How to complete this task:
Your answer should consist of every line from the records that holds the string "github".

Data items
----------------------------------------
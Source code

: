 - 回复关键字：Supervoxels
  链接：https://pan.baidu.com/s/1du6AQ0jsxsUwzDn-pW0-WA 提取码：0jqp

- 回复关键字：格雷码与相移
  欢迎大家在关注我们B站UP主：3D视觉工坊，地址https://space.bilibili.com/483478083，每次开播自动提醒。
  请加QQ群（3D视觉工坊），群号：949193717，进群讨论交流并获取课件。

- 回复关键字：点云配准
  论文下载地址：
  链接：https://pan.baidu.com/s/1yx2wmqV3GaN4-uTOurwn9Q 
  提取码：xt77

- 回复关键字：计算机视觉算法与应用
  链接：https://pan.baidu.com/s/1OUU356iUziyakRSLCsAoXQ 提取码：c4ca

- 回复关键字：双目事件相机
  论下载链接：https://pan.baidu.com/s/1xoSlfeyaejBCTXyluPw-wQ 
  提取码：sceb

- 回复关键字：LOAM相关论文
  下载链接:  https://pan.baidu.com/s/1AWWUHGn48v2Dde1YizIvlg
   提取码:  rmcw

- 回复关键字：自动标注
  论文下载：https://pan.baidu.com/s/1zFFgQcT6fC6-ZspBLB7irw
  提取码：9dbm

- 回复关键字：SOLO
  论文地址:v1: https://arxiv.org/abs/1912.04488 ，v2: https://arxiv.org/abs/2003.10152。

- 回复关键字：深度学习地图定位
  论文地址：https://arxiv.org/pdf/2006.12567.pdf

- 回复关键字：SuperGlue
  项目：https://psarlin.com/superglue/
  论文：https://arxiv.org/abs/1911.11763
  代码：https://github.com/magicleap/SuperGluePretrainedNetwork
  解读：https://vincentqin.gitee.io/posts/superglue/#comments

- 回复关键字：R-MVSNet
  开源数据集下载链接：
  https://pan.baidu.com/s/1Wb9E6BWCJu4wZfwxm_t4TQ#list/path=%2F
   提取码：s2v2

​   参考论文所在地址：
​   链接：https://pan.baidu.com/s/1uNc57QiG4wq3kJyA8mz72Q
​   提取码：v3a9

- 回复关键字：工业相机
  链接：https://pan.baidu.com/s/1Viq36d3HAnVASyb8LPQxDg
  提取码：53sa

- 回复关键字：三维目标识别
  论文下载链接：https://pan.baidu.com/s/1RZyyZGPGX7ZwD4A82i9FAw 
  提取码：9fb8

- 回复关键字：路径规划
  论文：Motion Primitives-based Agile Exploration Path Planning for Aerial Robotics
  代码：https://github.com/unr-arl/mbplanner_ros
----------------------------------------
Solution to this exercise:
  代码：https://github.com/magicleap/SuperGluePretrainedNetwork
  代码：https://github.com/unr-arl/mbplanner_ros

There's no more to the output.